Optimality is rigorously characterized: the integrability condition on $f$ is shown both necessary and sufficient, with divergence estimates quantifying the rate of blowup when it is not satisfied. Explicit models demonstrate that, in the absence of integrability, eigenvalue sums can exhibit logarithmic or polynomial divergence superior to semiclassical predictions for real potentials (Bögli et al., 2 Oct 2025).

3. Sharp Constants, Variational Problems, and Numerical Insights

Determining the optimal constant is central to the theory, and several methodologies have been developed:

• For certain operators and parameter regimes, the sharp constant matches the semiclassical value $L_{\gamma,d}^{cl}$, particularly for $\gamma$ large and in the presence of symmetry or strong repulsive effects (Nam, 2017, Corso et al., 2 Sep 2024).
• Numerical and variational methods have produced new lower bounds and insights into the structure and multiplicity of optimizers, clarifying when the sharp constant is attained by one-bound-state potentials, and when more complex or infinite-rank configurations are needed (Levitt, 2012).
• Recent works formulated the optimization of $L_{\gamma,d}$ as a convex-analytic (or dual) variational problem, explicitly solved via Fourier analysis, convolution formulations, Fenchel–Rockafellar duality, and complex-analytic techniques involving Hardy-like spaces and Hadamard-type interpolation (Corso et al., 7 Mar 2024). This approach yields the best constants achievable by convolution and real-variable methods, with explicit construction of optimizers via Blaschke products and associated integral representations.

A summary of these methodologies is presented in the table below:

Method	Scope/Setting	Key Results/Tools
Monotonic fixed-point, FEM	Schrödinger in $\mathbb{R}^d$	Lower bounds for $L_{\gamma,d}$, optimizer shape
Convex duality, Fourier	General inequalities (CLR/LT)	Optimal constants, analytic minimizer formula
Randomization, Schatten-norm	Complex/random potentials in $\mathbb{R}^d$	Improved bounds for sums of eigenvalues
Complex analysis, zeros	Non-selfadjoint, fractional Laplacian	Weighted sum inequalities, optimal exponents

4. Geometry, Manifolds, and the Role of Curvature

Lieb-Thirring inequalities on manifolds require careful adaptation of techniques to accommodate curvature, topology, and boundary conditions:

• On compact manifolds (sphere S², torus T²), optimal constants can be achieved for functions orthogonal to the constants, even matching the flat-space value (Ilyin, 2011).
• For hyperbolic spaces $\mathbb{H}^d$, the inequality retains the phase-space form (with the Laplace–Beltrami spectrum beginning at $(d-1)^2/4$), but extra multiplicative constants emerge unless further geometric improvement is achieved (Ilyin et al., 2023). In specific cases, such as carefully structured domains, numerical evidence indicates that the classical constant may be sufficient, supporting a Polya-type conjecture for these spaces.
• Formulations for the counting function and Riesz means reflect essential spectral features such as the structure of the threshold, resonance effects, and multi-parameter dependence on curvature.

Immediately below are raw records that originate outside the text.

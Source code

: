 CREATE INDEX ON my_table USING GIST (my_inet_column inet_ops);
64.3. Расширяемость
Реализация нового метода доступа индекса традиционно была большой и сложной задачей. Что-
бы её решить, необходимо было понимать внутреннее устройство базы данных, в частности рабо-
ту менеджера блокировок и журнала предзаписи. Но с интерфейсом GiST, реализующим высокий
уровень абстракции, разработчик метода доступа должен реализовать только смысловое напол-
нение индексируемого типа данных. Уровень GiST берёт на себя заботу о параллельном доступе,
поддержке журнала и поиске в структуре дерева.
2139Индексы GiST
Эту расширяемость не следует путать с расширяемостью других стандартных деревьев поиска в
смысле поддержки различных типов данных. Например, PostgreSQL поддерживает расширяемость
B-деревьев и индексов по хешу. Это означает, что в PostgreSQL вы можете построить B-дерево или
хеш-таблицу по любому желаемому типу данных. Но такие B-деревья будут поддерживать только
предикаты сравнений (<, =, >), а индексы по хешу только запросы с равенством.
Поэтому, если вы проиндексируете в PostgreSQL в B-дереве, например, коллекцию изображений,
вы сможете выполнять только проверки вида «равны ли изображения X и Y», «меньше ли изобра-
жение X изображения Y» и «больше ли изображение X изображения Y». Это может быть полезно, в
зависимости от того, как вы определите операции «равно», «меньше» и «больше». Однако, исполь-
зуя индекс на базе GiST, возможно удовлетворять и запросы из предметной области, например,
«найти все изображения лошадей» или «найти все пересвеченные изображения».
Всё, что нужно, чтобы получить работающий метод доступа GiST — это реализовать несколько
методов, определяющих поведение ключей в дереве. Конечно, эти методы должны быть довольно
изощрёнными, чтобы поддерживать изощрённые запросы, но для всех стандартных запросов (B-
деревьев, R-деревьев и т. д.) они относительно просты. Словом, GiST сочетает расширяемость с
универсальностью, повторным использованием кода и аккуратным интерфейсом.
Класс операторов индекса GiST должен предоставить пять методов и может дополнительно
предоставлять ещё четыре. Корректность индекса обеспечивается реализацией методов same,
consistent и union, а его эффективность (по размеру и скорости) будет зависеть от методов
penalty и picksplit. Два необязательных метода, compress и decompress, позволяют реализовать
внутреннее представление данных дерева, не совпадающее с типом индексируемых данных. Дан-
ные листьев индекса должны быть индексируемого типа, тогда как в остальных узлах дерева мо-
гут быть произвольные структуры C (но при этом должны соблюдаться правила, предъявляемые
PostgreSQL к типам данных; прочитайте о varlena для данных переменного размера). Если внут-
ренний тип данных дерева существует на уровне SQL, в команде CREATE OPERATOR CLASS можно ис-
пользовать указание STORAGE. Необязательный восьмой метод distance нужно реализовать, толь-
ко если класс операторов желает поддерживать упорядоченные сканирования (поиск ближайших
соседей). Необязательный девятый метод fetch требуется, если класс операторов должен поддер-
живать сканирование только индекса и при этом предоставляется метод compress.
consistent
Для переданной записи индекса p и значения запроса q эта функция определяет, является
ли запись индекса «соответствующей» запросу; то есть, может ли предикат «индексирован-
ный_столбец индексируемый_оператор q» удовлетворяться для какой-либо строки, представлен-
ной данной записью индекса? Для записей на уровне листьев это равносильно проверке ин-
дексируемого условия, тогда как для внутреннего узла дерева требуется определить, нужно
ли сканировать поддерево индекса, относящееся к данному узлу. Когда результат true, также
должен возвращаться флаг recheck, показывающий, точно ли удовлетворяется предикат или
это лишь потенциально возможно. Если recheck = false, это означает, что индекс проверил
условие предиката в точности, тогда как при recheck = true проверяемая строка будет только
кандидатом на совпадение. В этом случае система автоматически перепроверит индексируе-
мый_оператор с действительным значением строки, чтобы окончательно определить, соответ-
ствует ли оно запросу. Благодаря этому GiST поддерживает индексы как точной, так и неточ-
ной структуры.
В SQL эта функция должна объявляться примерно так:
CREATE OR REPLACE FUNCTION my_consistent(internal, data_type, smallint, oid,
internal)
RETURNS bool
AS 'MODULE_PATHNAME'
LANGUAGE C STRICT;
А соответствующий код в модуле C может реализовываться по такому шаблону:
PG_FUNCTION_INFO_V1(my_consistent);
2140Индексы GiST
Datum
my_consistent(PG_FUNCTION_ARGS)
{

5. Extensions: Fractional Cases, Interactions, and Many-Body Systems

Recent contributions have greatly generalized the class of physical systems and operators for which optimal Lieb–Thirring-type inequalities are available:

• For fractional Laplacians $(–Δ)^s$, optimal inequalities involve new exponents and require precise Schatten–class and complex-analytic control; extensions to complex potentials have been established, integrating results on Blaschke-type zero distributions and determinant bounds (Dubuisson, 2014).
• In many-body systems, anti-symmetry can be replaced by strong repulsive interactions (homogeneous, nearest-neighbor, or Hardy-like) without loss in optimal scaling, showing that sufficiently singular interaction potentials force exclusion and lead to the optimal (Gagliardo–Nirenberg) constants in the strong-coupling limit (Kögler et al., 2020, Duong et al., 1 Jan 2025). This reformulates the classical stability mechanism from a statistical to an energetic exclusion principle.
• Analogous results for Hardy–Lieb–Thirring inequalities demonstrate that further singular behavior can be accommodated (Duong et al., 1 Jan 2025).

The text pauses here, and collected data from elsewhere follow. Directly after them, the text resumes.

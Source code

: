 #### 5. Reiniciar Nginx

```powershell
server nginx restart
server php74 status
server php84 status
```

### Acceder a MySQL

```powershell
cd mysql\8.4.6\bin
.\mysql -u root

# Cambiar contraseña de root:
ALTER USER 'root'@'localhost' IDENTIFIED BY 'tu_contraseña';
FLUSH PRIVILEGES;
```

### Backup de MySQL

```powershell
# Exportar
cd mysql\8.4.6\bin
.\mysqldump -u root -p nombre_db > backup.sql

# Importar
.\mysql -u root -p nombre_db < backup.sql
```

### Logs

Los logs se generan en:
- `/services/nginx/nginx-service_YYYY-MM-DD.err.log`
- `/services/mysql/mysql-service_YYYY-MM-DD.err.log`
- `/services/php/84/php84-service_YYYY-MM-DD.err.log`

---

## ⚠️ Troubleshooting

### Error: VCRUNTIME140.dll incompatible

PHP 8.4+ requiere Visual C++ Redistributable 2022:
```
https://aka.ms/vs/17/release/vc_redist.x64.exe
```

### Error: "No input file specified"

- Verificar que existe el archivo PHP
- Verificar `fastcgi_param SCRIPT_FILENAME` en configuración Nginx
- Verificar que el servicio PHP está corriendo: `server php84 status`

6. Randomized Potentials and Non-Selfadjoint Extensions

The challenge of establishing eigenvalue and power-sum bounds for random or generic non-selfadjoint potentials is addressed by combining:

• The Birman–Schwinger principle with resolvent operator estimates in Schatten classes.
• Probabilistic tools such as Anderson-type randomization and square-root cancellation to overcome known counterexamples that obstruct boundedness in deterministic settings.
• Carefully calibrated weights and entropy estimates to extend classical bounds to broader ranges of $L^p$ indices, even when decay conditions are nearly twice as weak as the threshold for deterministic models (Cuenin et al., 2023). These techniques yield nearly optimal inequalities for sums of eigenvalues, up to logarithmic corrections, and clarify the robustness of spectral localization under randomness or complex-valued perturbations.

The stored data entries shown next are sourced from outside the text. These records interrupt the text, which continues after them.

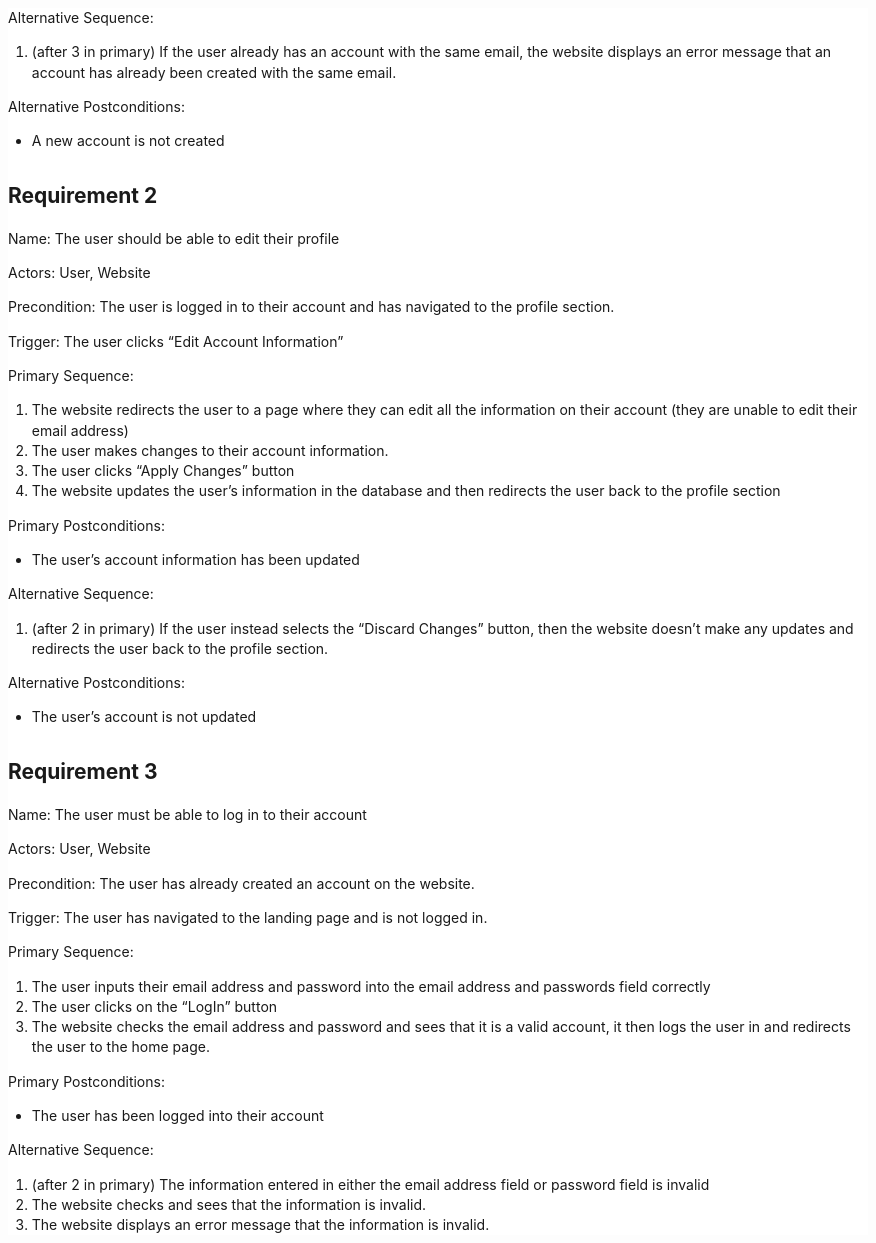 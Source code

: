 Alternative Sequence:
1. (after 3 in primary) If the user already has an account with the same email, the website displays an error message that an account has already been created with the same email.

Alternative Postconditions:
- A new account is not created

## Requirement 2

Name: The user should be able to edit their profile

Actors: User, Website

Precondition: The user is logged in to their account and has navigated to the profile section.

Trigger: The user clicks “Edit Account Information”

Primary Sequence:
1. The website redirects the user to a page where they can edit all the information on their account (they are unable to edit their email address)
2. The user makes changes to their account information.
3. The user clicks “Apply Changes” button
4. The website updates the user’s information in the database and then redirects the user back to the profile section

Primary Postconditions:
- The user’s account information has been updated

Alternative Sequence:
1. (after 2 in primary) If the user instead selects the “Discard Changes” button, then the website doesn’t make any updates and redirects the user back to the profile section.

Alternative Postconditions:
- The user’s account is not updated

## Requirement 3
Name: The user must be able to log in to their account

Actors: User, Website

Precondition: The user has already created an account on the website.

Trigger: The user has navigated to the landing page and is not logged in.

Primary Sequence:
1. The user inputs their email address and password into the email address and passwords field correctly
2. The user clicks on the “LogIn” button
3. The website checks the email address and password and sees that it is a valid account, it then logs the user in and redirects the user to the home page.

Primary Postconditions:
- The user has been logged into their account

Alternative Sequence:
1. (after 2 in primary) The information entered in either the email address field or password field is invalid
2. The website checks and sees that the information is invalid.
3. The website displays an error message that the information is invalid.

7. Open Problems and Future Directions

A number of open questions and current research directions remain central:

• Identifying the exact parameter regimes (in dimension $d$, exponent $\gamma$, and geometric/analytic settings) where the semiclassical constant is optimal and where excess constants (beyond phase-space) are unavoidable (Schimmer, 2022, Corso et al., 2 Sep 2024).
• Completing the classification of optimizers and phase transitions between different types of maximizers (single-bound-state, multi-bound-state, or delocalized) in variational problems for LT and CLR inequalities (Levitt, 2012, Frank et al., 2020).
• Achieving sharper analytic understanding of the Polya-type inequalities on curved manifolds and closing the gap between general and numerically observed constants (Ilyin et al., 2023).
• Refining the treatment of random, non-selfadjoint, or operator-valued potentials, especially sharpening divergence rate estimates and the dependence on weight functions in spectral sums (Bögli et al., 2 Oct 2025, Bögli, 2021, Cuenin et al., 2023).

Plausible developments include further integration of convex-analytic, complex-analytic, and probabilistic methods to broaden the reach of optimal inequalities to even more general operators and to connect the theory to a wider spectrum of applications in mathematical physics, partial differential equations, and quantum information theory.